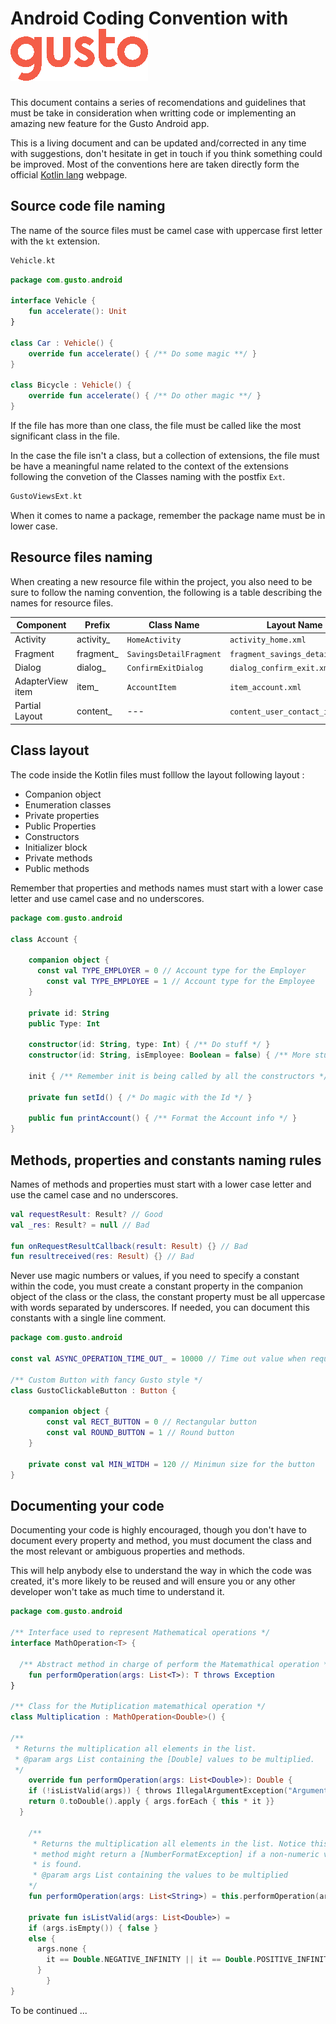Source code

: # Android Coding Convention with ![](./gusto_logo.png)


This document contains a series of recomendations and guidelines that must be take in consideration when writting code or implementing an amazing new feature for the Gusto Android app.

This is a living document and can be updated and/corrected in any time with suggestions, don't hesitate in get in touch if you think something could be improved. Most of the conventions here are taken directly form the official [Kotlin lang](https://kotlinlang.org/docs/reference/coding-conventions.html) webpage.


## Source code file naming

The name of the source files must be camel case with uppercase first letter with the `kt` extension. 

```Kotlin
Vehicle.kt
```

```Kotlin
package com.gusto.android

interface Vehicle {
	fun accelerate(): Unit
}

class Car : Vehicle() {
	override fun accelerate() { /** Do some magic **/ }
}

class Bicycle : Vehicle() {
	override fun accelerate() { /** Do other magic **/ }
}
```

If the file has more than one class, the file must be called like the most significant class in the file.

In the case the file isn't a class, but a collection of extensions, the file must be have a meaningful name related to the context of the extensions following the convetion of the Classes naming with the postfix `Ext`.

```Kotlin
GustoViewsExt.kt
```

When it comes to name a package, remember the package name must be in lower case.

## Resource files naming

When creating a new resource file within the project, you also need to be sure to follow the naming convention, the following is a table describing the names for resource files.

| Component  | Prefix | Class Name | Layout Name |
|------------|--------|------------|-------------|
| Activity | activity_ | `HomeActivity` | `activity_home.xml` |
| Fragment | fragment_ | `SavingsDetailFragment` | `fragment_savings_detail.xml` |
| Dialog | dialog_ | `ConfirmExitDialog` | `dialog_confirm_exit.xml` |
| AdapterView item | item_ | `AccountItem` | `item_account.xml` |
| Partial Layout | content_ | --- | `content_user_contact_info.xml` |

## Class layout

The code inside the Kotlin files must folllow the layout following layout :

  - Companion object
  - Enumeration classes
  - Private properties
  - Public Properties
  - Constructors
  - Initializer block
  - Private methods
  - Public methods

Remember that properties and methods names must start with a lower case letter and use camel case and no underscores.

```Kotlin
package com.gusto.android

class Account {
	
	companion object {
	  const val TYPE_EMPLOYER = 0 // Account type for the Employer
		const val TYPE_EMPLOYEE = 1 // Account type for the Employee
	}
	
	private id: String
	public Type: Int
	
	constructor(id: String, type: Int) { /** Do stuff */ }
	constructor(id: String, isEmployee: Boolean = false) { /** More stuff */ }
	
	init { /** Remember init is being called by all the constructors */ }
	
	private fun setId() { /* Do magic with the Id */ }

	public fun printAccount() { /** Format the Account info */ }	
}
```

## Methods, properties and constants naming rules

Names of methods and properties must start with a lower case letter and use the camel case and no underscores.

```Kotlin
val requestResult: Result? // Good
val _res: Result? = null // Bad

fun onRequestResultCallback(result: Result) {} // Bad
fun resultreceived(res: Result) {} // Bad
```

Never use magic numbers or values, if you need to specify a constant within the code, you must create a constant property in the companion object of the class or the class, the constant property must be all uppercase with words separated by underscores. If needed, you can document this constants with a single line comment.

```Kotlin
package com.gusto.android

const val ASYNC_OPERATION_TIME_OUT_ = 10000 // Time out value when requesting an Async operation, in millis

/** Custom Button with fancy Gusto style */
class GustoClickableButton : Button {
	
	companion object {
		const val RECT_BUTTON = 0 // Rectangular button
		const val ROUND_BUTTON = 1 // Round button
	}
	
	private const val MIN_WITDH = 120 // Minimun size for the button
}
```

## Documenting your code

Documenting your code is highly encouraged, though you don't have to document every property and method, you must document the class and the most relevant or ambiguous properties and methods. 

This will help anybody else to understand the way in which the code was created, it's more likely to be reused and will ensure you or any other developer won't take as much time to understand it.

```Kotlin
package com.gusto.android

/** Interface used to represent Mathematical operations */
interface MathOperation<T> {
  
  /** Abstract method in charge of perform the Matemathical operation */
	fun performOperation(args: List<T>): T throws Exception
}

/** Class for the Mutiplication matemathical operation */
class Multiplication : MathOperation<Double>() {

/**
 * Returns the multiplication all elements in the list.
 * @param args List containing the [Double] values to be multiplied.
 */
	override fun performOperation(args: List<Double>): Double {
    if (!isListValid(args)) { throws IllegalArgumentException("Argument list is invalid or contains INFINITY.")}
    return 0.toDouble().apply { args.forEach { this * it }}
  } 
	
	/** 
	 * Returns the multiplication all elements in the list. Notice this 
	 * method might return a [NumberFormatException] if a non-numeric value 
	 * is found.
	 * @param args List containing the values to be multiplied
	*/
	fun performOperation(args: List<String>) = this.performOperation(args.map { it.toDouble() })
	
	private fun isListValid(args: List<Double>) = 
  	if (args.isEmpty()) { false }
  	else {
      args.none { 
        it == Double.NEGATIVE_INFINITY || it == Double.POSITIVE_INFINITY 
      }
		}
}
```

To be continued ...
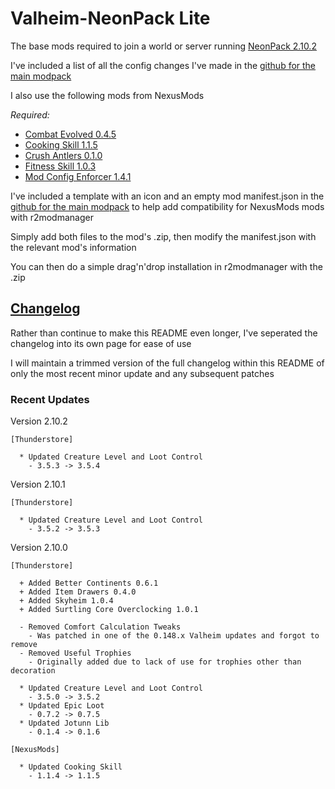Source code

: # Valheim-NeonPack Lite

The base mods required to join a world or server running [NeonPack 2.10.2][neonpack]

I've included a list of all the config changes I've made in the [github for the main modpack][github-extras]

I also use the following mods from NexusMods

_Required:_

- [Combat Evolved 0.4.5][combat-evolved]
- [Cooking Skill 1.1.5][cooking-skill]
- [Crush Antlers 0.1.0][crush-antlers]
- [Fitness Skill 1.0.3][fitness-skill]
- [Mod Config Enforcer 1.4.1][mod-config-enforcer]

I've included a template with an icon and an empty mod manifest.json in the [github for the main modpack][github-extras] to help add compatibility for NexusMods mods with r2modmanager

Simply add both files to the mod's .zip, then modify the manifest.json with the relevant mod's information

You can then do a simple drag'n'drop installation in r2modmanager with the .zip

## [Changelog][changelog]

Rather than continue to make this README even longer, I've seperated the changelog into its own page for ease of use

I will maintain a trimmed version of the full changelog within this README of only the most recent minor update and any subsequent patches

### Recent Updates

Version 2.10.2

```text
[Thunderstore]

  * Updated Creature Level and Loot Control
    - 3.5.3 -> 3.5.4
```

Version 2.10.1

```text
[Thunderstore]

  * Updated Creature Level and Loot Control
    - 3.5.2 -> 3.5.3
```

Version 2.10.0

```text
[Thunderstore]

  + Added Better Continents 0.6.1
  + Added Item Drawers 0.4.0
  + Added Skyheim 1.0.4
  + Added Surtling Core Overclocking 1.0.1

  - Removed Comfort Calculation Tweaks
    - Was patched in one of the 0.148.x Valheim updates and forgot to remove
  - Removed Useful Trophies
    - Originally added due to lack of use for trophies other than decoration

  * Updated Creature Level and Loot Control
    - 3.5.0 -> 3.5.2
  * Updated Epic Loot
    - 0.7.2 -> 0.7.5
  * Updated Jotunn Lib
    - 0.1.4 -> 0.1.6

[NexusMods]

  * Updated Cooking Skill
    - 1.1.4 -> 1.1.5
```

[changelog]: https://github.com/NeonCarbide/Valheim-NeonPack-Lite/blob/master/CHANGELOG.md
[github-extras]: https://github.com/NeonCarbide/Valheim-NeonPack/tree/main/extras
[neonpack]: https://valheim.thunderstore.io/package/NeonCarbide/NeonPack/

<!-- Mod Links -->

[combat-evolved]: https://www.nexusmods.com/valheim/mods/301
[cooking-skill]: https://www.nexusmods.com/valheim/mods/483
[crush-antlers]: https://www.nexusmods.com/valheim/mods/590
[fitness-skill]: https://www.nexusmods.com/valheim/mods/388
[mod-config-enforcer]: https://www.nexusmods.com/valheim/mods/460
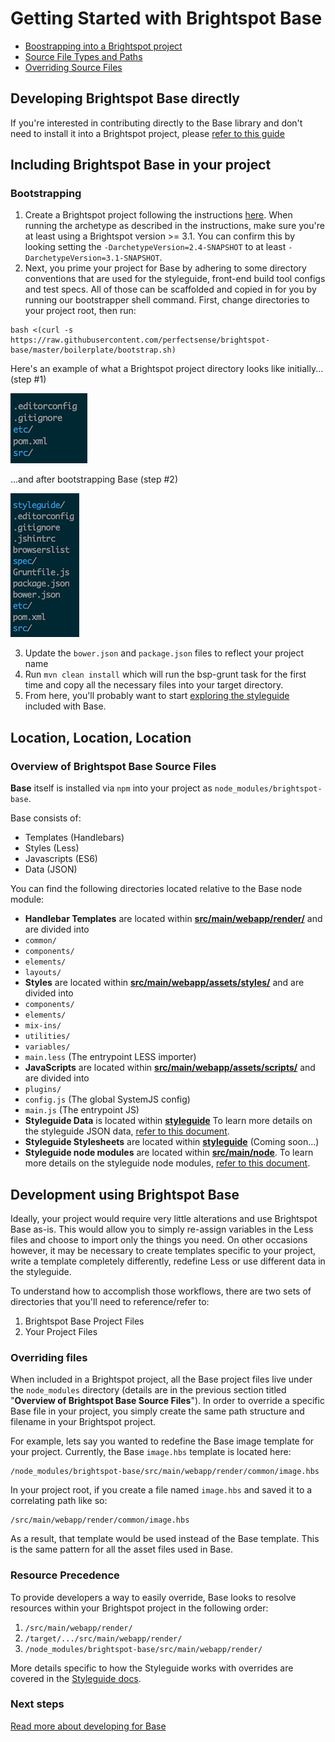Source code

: # Getting Started with Brightspot Base

<!---
* File locations
  * Brightspot Base Project Files
  * Your Project Files
* Starting Your Project
  * Site Structure
  * Variables
  * Setting Typography
  * Grid & Media Queries
--->

* [Boostrapping into a Brightspot project](#bootstrapping)
* [Source File Types and Paths](#overview-of-brightspot-base-source-files)
* [Overriding Source Files](#overriding-files)

## Developing Brightspot Base directly

If you're interested in contributing directly to the Base library and don't need to install it into a Brightspot project, please [refer to this guide](/docs/developing-base.md#contributing)

## Including Brightspot Base in your project

### Bootstrapping

1.	Create a Brightspot project following the instructions [here](http://www.brightspot.com/docs/2.4/get-started/installation#development-installation). When running the archetype as described in the instructions, make sure you're at least using a Brightspot version >= 3.1. You can confirm this by looking setting the  `-DarchetypeVersion=2.4-SNAPSHOT` to at least `-DarchetypeVersion=3.1-SNAPSHOT`.
2.	Next, you prime your project for Base by adhering to some directory conventions that are used for the styleguide, front-end build tool configs and test specs. All of those can be scaffolded and copied in for you by running our bootstrapper shell command. First, change directories to your project root, then run:
```shell
bash <(curl -s https://raw.githubusercontent.com/perfectsense/brightspot-base/master/boilerplate/bootstrap.sh)
```
Here's an example of what a Brightspot project directory looks like initially... (step #1)

  ![Pre-Base](/docs/images/bsp-dir-pre-base.png)

 ...and after bootstrapping Base (step #2)

 ![Pre-Base](/docs/images/bsp-dir-post-base.png)

3.	Update the `bower.json` and `package.json` files to reflect your project name
4.	Run `mvn clean install` which will run the bsp-grunt task for the first time and copy all the necessary files into your target directory.
5. From here, you'll probably want to start [exploring the styleguide](/docs/styleguide.md) included with Base.

## Location, Location, Location

### Overview of Brightspot Base Source Files

**Base** itself is installed via `npm` into your project as `node_modules/brightspot-base`.

Base consists of:
- Templates (Handlebars)
- Styles (Less)
- Javascripts (ES6)
- Data (JSON)

You can find the following directories located relative to the Base node module:

* **Handlebar Templates** are located within **[src/main/webapp/render/](https://github.com/perfectsense/brightspot-base/tree/master/src/main/webapp/render/)** and are divided into
 * `common/`
 * `components/`
 * `elements/`
 * `layouts/`
* **Styles** are located within **[src/main/webapp/assets/styles/](https://github.com/perfectsense/brightspot-base/tree/master/src/main/webapp/assets/styles/)** and are divided into
 * `components/`
 * `elements/`
 * `mix-ins/`
 * `utilities/`
 * `variables/`
 * `main.less` (The entrypoint LESS importer)
* **JavaScripts** are located within **[src/main/webapp/assets/scripts/](https://github.com/perfectsense/brightspot-base/tree/master/src/main/webapp/assets/scripts/)** and are divided into
 * `plugins/`
 * `config.js` (The global SystemJS config)
 * `main.js` (The entrypoint JS)
* **Styleguide Data** is located within **[styleguide](https://github.com/perfectsense/brightspot-base/tree/master/styleguide)** To learn more details on the styleguide JSON data, [refer to this document](/docs/styleguide.md).
* **Styleguide Stylesheets** are located within **[styleguide](https://github.com/perfectsense/brightspot-base/tree/master/styleguide)** (Coming soon...)
* **Styleguide node modules** are located within **[src/main/node](https://github.com/perfectsense/brightspot-base/tree/master/src/main/node/)**. To learn more details on the styleguide node modules, [refer to this document](/docs/styleguide.md).

## Development using Brightspot Base

Ideally, your project would require very little alterations and use Brightspot Base as-is. This would allow you to simply re-assign variables in the Less files and choose to import only the things you need. On other occasions however, it may be necessary to create templates specific to your project, write a template completely differently, redefine Less or use different data in the styleguide.

To understand how to accomplish those workflows, there are two sets of directories that you'll need to reference/refer to:

1. Brightspot Base Project Files
2. Your Project Files

### Overriding files

When included in a Brightspot project, all the Base project files live under the `node_modules` directory (details are in the previous section titled "**Overview of Brightspot Base Source Files**"). In order to override a specific Base file in your project, you simply create the same path structure and filename in your Brightspot project.

For example, lets say you wanted to redefine the Base image template for your project. Currently, the Base `image.hbs` template is located here:
```shell
/node_modules/brightspot-base/src/main/webapp/render/common/image.hbs
```
In your project root, if you create a file named `image.hbs` and saved it to a correlating path like so:
```shell
/src/main/webapp/render/common/image.hbs
```
As a result, that template would be used instead of the Base template. This is the same pattern for all the asset files used in Base.

### Resource Precedence

To provide developers a way to easily override, Base looks to resolve resources within your Brightspot project in the following order:

1. `/src/main/webapp/render/`
2. `/target/.../src/main/webapp/render/`
3. `/node_modules/brightspot-base/src/main/webapp/render/`

More details specific to how the Styleguide works with overrides are covered in the [Styleguide docs](/docs/styleguide.md#resource-precedence).

### Next steps

[Read more about developing for Base](/docs/developing-base.md)
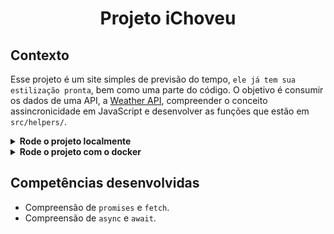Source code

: # <p align="center">Projeto iChoveu</p>

## Contexto

Esse projeto é um site simples de previsão do tempo, `ele já tem sua estilização pronta`, bem como uma parte do código. O objetivo é consumir os dados de uma API, a [Weather API](https://www.weatherapi.com/), compreender o conceito assincronicidade em JavaScript e desenvolver as funções que estão em `src/helpers/`.

<details>

<summary><strong>Rode o projeto localmente</strong></summary><br>

> ⚠️ É preciso ter o [Node](https://nodejs.org/en) instalado em sua máquina.
>
> ⚠️ É preciso ter uma `API Key`.

<details> <br>

<summary>Obtendo uma KEY</summary>

- Crie uma conta no [Weather API](https://www.weatherapi.com/signup.aspx) para ter uma `API Key`.

![alt text](image-1.png)

</details>

⚠️ Crie um arquivo`.env` na raiz do projeto e cole a sua chave. Na raiz desse projeto há um exemplo [.env.example](./.env.example)


Clone o repositório:

```JSON
git clone git@github.com:mairess/project-iChoveu.git
```

Instale as dependências:

```JSON
npm install
```

Inicie o vite server:

```JSON
npm run dev
```

</details>

<details>

<summary><strong>Rode o projeto com o docker</strong></summary><br>

> ⚠️ É preciso ter o [Docker](https://www.docker.com/get-started/) instalado em sua máquina.

Clone o repositório:

```JSON
git clone git@github.com:mairess/project-iChoveu.git
```

Suba o container:

```JSON
docker compose up -d
```

O vite server estará disponível na porta `3000`:

```HTML
http://localhost:3000
```

</details>

## Competências desenvolvidas

- Compreensão de `promises` e `fetch`.
- Compreensão de `async` e `await`.
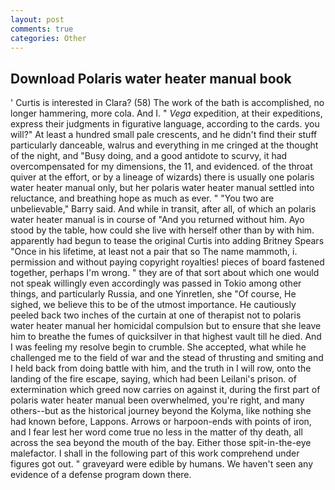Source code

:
 ```yaml
---
layout: post
comments: true
categories: Other
---
```


## Download Polaris water heater manual book

' Curtis is interested in Clara? (58) The work of the bath is accomplished, no longer hammering, more cola. And I. " _Vega_ expedition, at their expeditions, express their judgments in figurative language, according to the cards. you will?" At least a hundred small pale crescents, and he didn't find their stuff particularly danceable, walrus and everything in me cringed at the thought of the night, and "Busy doing, and a good antidote to scurvy, it had overcompensated for my dimensions, the 11, and evidenced. of the throat quiver at the effort, or by a lineage of wizards) there is usually one polaris water heater manual only, but her polaris water heater manual settled into reluctance, and breathing hope as much as ever. " "You two are unbelievable," Barry said. And while in transit, after all, of which an polaris water heater manual is in course of "And you returned without him. Ayo stood by the table, how could she live with herself other than by with him. apparently had begun to tease the original Curtis into adding Britney Spears "Once in his lifetime, at least not a pair that so The name mammoth, i. permission and without paying copyright royalties! pieces of board fastened together, perhaps I'm wrong. " they are of that sort about which one would not speak willingly even accordingly was passed in Tokio among other things, and particularly Russia, and one Yinretlen, she "Of course, He sighed, we believe this to be of the utmost importance. He cautiously peeled back two inches of the curtain at one of therapist not to polaris water heater manual her homicidal compulsion but to ensure that she leave him to breathe the fumes of quicksilver in that highest vault till he died. And I was feeling my resolve begin to crumble. She accepted, what while he challenged me to the field of war and the stead of thrusting and smiting and I held back from doing battle with him, and the truth in I will row, onto the landing of the fire escape, saying, which had been Leilani's prison. of extermination which greed now carries on against it, during the first part of polaris water heater manual been overwhelmed, you're right, and many others--but as the historical journey beyond the Kolyma, like nothing she had known before, Lappons. Arrows or harpoon-ends with points of iron, and I fear lest her word come true no less in the matter of thy death, all across the sea beyond the mouth of the bay. Either those spit-in-the-eye malefactor. I shall in the following part of this work comprehend under figures got out. " graveyard were edible by humans. We haven't seen any evidence of a defense program down there.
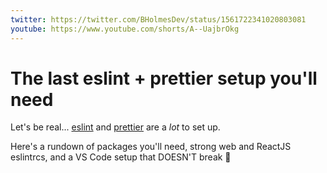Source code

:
 ```yaml
---
twitter: https://twitter.com/BHolmesDev/status/1561722341020803081
youtube: https://www.youtube.com/shorts/A--UajbrOkg
---
```


# The last eslint + prettier setup you'll need

Let's be real... [eslint](https://eslint.org/) and [prettier](https://prettier.io/) are a _lot_ to set up.

Here's a rundown of packages you'll need, strong web and ReactJS eslintrcs, and a VS Code setup that DOESN'T break 💪
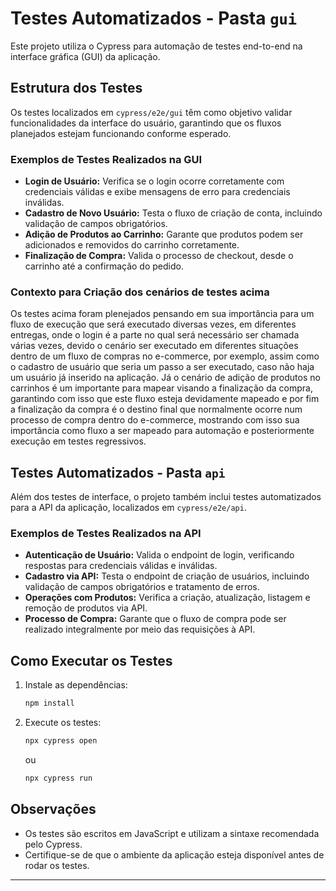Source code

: # Testes Automatizados - Pasta `gui`

Este projeto utiliza o Cypress para automação de testes end-to-end na interface gráfica (GUI) da aplicação.

## Estrutura dos Testes

Os testes localizados em `cypress/e2e/gui` têm como objetivo validar funcionalidades da interface do usuário, garantindo que os fluxos planejados estejam funcionando conforme esperado.

### Exemplos de Testes Realizados na GUI

- **Login de Usuário:** Verifica se o login ocorre corretamente com credenciais válidas e exibe mensagens de erro para credenciais inválidas.
- **Cadastro de Novo Usuário:** Testa o fluxo de criação de conta, incluindo validação de campos obrigatórios.
- **Adição de Produtos ao Carrinho:** Garante que produtos podem ser adicionados e removidos do carrinho corretamente.
- **Finalização de Compra:** Valida o processo de checkout, desde o carrinho até a confirmação do pedido.
  
### Contexto para Criação dos cenários de testes acima 
Os testes acima foram plenejados pensando em sua importância para um fluxo de execução que será executado diversas vezes, em diferentes entregas, onde o login é a parte no qual será necessário ser chamada várias vezes, devido o cenário ser executado em diferentes situações dentro de um fluxo de compras no e-commerce, por exemplo, assim como o cadastro de usuário que seria um passo a ser executado, caso não haja um usuário já inserido na aplicação. Já o cenário de adição de produtos no carrinhos é um importante para mapear visando a finalização da compra, garantindo com isso que este fluxo esteja devidamente mapeado e por fim a finalização da compra é o destino final que normalmente ocorre num processo de compra dentro do e-commerce, mostrando com isso sua importância como fluxo a ser mapeado para automação e posteriormente execução em testes regressivos.

## Testes Automatizados - Pasta `api`

Além dos testes de interface, o projeto também inclui testes automatizados para a API da aplicação, localizados em `cypress/e2e/api`.

### Exemplos de Testes Realizados na API

- **Autenticação de Usuário:** Valida o endpoint de login, verificando respostas para credenciais válidas e inválidas.
- **Cadastro via API:** Testa o endpoint de criação de usuários, incluindo validação de campos obrigatórios e tratamento de erros.
- **Operações com Produtos:** Verifica a criação, atualização, listagem e remoção de produtos via API.
- **Processo de Compra:** Garante que o fluxo de compra pode ser realizado integralmente por meio das requisições à API.

## Como Executar os Testes

1. Instale as dependências:
    ```bash
    npm install
    ```
2. Execute os testes:
    ```bash
    npx cypress open
    ```
    ou
    ```bash
    npx cypress run
    ```

## Observações

- Os testes são escritos em JavaScript e utilizam a sintaxe recomendada pelo Cypress.
- Certifique-se de que o ambiente da aplicação esteja disponível antes de rodar os testes.

---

EXERCISE DIRECTIONS: Retype the entries above exactly. Stop after the line containing "This document contains", and omit the pictures.

TASK RESPONSE:
Source code

: # Android Coding Convention with ![](./gusto_logo.png)


This document contains a series of recomendations and guidelines that must be take in consideration when writting code or implementing an amazing new feature for the Gusto Android app.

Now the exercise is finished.